# [WHAT THIS TASK INVOLVES]
Only the stretch of the listing below that runs from the line with "Size of the" through the line with "of the firewall" is to be printed, exactly and with both ends.

# [SOURCE RECORDS]

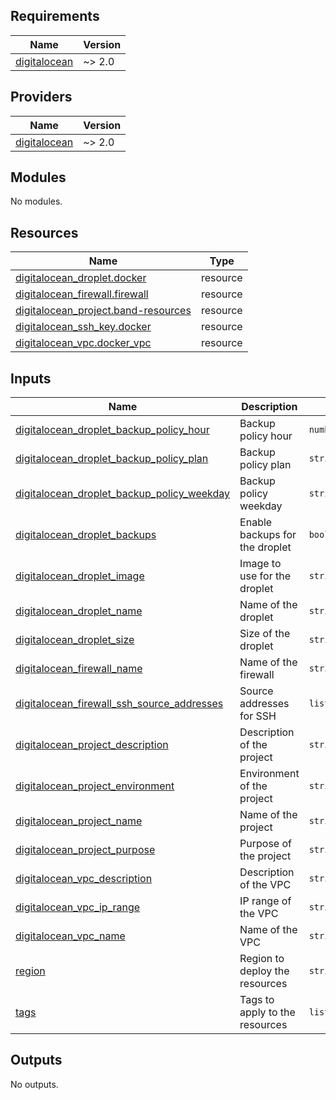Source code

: <!-- BEGIN_TF_DOCS -->
## Requirements

| Name | Version |
|------|---------|
| <a name="requirement_digitalocean"></a> [digitalocean](#requirement\_digitalocean) | ~> 2.0 |

## Providers

| Name | Version |
|------|---------|
| <a name="provider_digitalocean"></a> [digitalocean](#provider\_digitalocean) | ~> 2.0 |

## Modules

No modules.

## Resources

| Name | Type |
|------|------|
| [digitalocean_droplet.docker](https://registry.terraform.io/providers/digitalocean/digitalocean/latest/docs/resources/droplet) | resource |
| [digitalocean_firewall.firewall](https://registry.terraform.io/providers/digitalocean/digitalocean/latest/docs/resources/firewall) | resource |
| [digitalocean_project.band-resources](https://registry.terraform.io/providers/digitalocean/digitalocean/latest/docs/resources/project) | resource |
| [digitalocean_ssh_key.docker](https://registry.terraform.io/providers/digitalocean/digitalocean/latest/docs/resources/ssh_key) | resource |
| [digitalocean_vpc.docker_vpc](https://registry.terraform.io/providers/digitalocean/digitalocean/latest/docs/resources/vpc) | resource |

## Inputs

| Name | Description | Type | Default | Required |
|------|-------------|------|---------|:--------:|
| <a name="input_digitalocean_droplet_backup_policy_hour"></a> [digitalocean\_droplet\_backup\_policy\_hour](#input\_digitalocean\_droplet\_backup\_policy\_hour) | Backup policy hour | `number` | n/a | yes |
| <a name="input_digitalocean_droplet_backup_policy_plan"></a> [digitalocean\_droplet\_backup\_policy\_plan](#input\_digitalocean\_droplet\_backup\_policy\_plan) | Backup policy plan | `string` | n/a | yes |
| <a name="input_digitalocean_droplet_backup_policy_weekday"></a> [digitalocean\_droplet\_backup\_policy\_weekday](#input\_digitalocean\_droplet\_backup\_policy\_weekday) | Backup policy weekday | `string` | n/a | yes |
| <a name="input_digitalocean_droplet_backups"></a> [digitalocean\_droplet\_backups](#input\_digitalocean\_droplet\_backups) | Enable backups for the droplet | `bool` | n/a | yes |
| <a name="input_digitalocean_droplet_image"></a> [digitalocean\_droplet\_image](#input\_digitalocean\_droplet\_image) | Image to use for the droplet | `string` | n/a | yes |
| <a name="input_digitalocean_droplet_name"></a> [digitalocean\_droplet\_name](#input\_digitalocean\_droplet\_name) | Name of the droplet | `string` | n/a | yes |
| <a name="input_digitalocean_droplet_size"></a> [digitalocean\_droplet\_size](#input\_digitalocean\_droplet\_size) | Size of the droplet | `string` | n/a | yes |
| <a name="input_digitalocean_firewall_name"></a> [digitalocean\_firewall\_name](#input\_digitalocean\_firewall\_name) | Name of the firewall | `string` | n/a | yes |
| <a name="input_digitalocean_firewall_ssh_source_addresses"></a> [digitalocean\_firewall\_ssh\_source\_addresses](#input\_digitalocean\_firewall\_ssh\_source\_addresses) | Source addresses for SSH | `list(string)` | n/a | yes |
| <a name="input_digitalocean_project_description"></a> [digitalocean\_project\_description](#input\_digitalocean\_project\_description) | Description of the project | `string` | n/a | yes |
| <a name="input_digitalocean_project_environment"></a> [digitalocean\_project\_environment](#input\_digitalocean\_project\_environment) | Environment of the project | `string` | n/a | yes |
| <a name="input_digitalocean_project_name"></a> [digitalocean\_project\_name](#input\_digitalocean\_project\_name) | Name of the project | `string` | n/a | yes |
| <a name="input_digitalocean_project_purpose"></a> [digitalocean\_project\_purpose](#input\_digitalocean\_project\_purpose) | Purpose of the project | `string` | n/a | yes |
| <a name="input_digitalocean_vpc_description"></a> [digitalocean\_vpc\_description](#input\_digitalocean\_vpc\_description) | Description of the VPC | `string` | n/a | yes |
| <a name="input_digitalocean_vpc_ip_range"></a> [digitalocean\_vpc\_ip\_range](#input\_digitalocean\_vpc\_ip\_range) | IP range of the VPC | `string` | n/a | yes |
| <a name="input_digitalocean_vpc_name"></a> [digitalocean\_vpc\_name](#input\_digitalocean\_vpc\_name) | Name of the VPC | `string` | n/a | yes |
| <a name="input_region"></a> [region](#input\_region) | Region to deploy the resources | `string` | n/a | yes |
| <a name="input_tags"></a> [tags](#input\_tags) | Tags to apply to the resources | `list(string)` | n/a | yes |

## Outputs

No outputs.
<!-- END_TF_DOCS -->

# [TASK SOLUTION]
| <a name="input_digitalocean_droplet_size"></a> [digitalocean\_droplet\_size](#input\_digitalocean\_droplet\_size) | Size of the droplet | `string` | n/a | yes |
| <a name="input_digitalocean_firewall_name"></a> [digitalocean\_firewall\_name](#input\_digitalocean\_firewall\_name) | Name of the firewall | `string` | n/a | yes |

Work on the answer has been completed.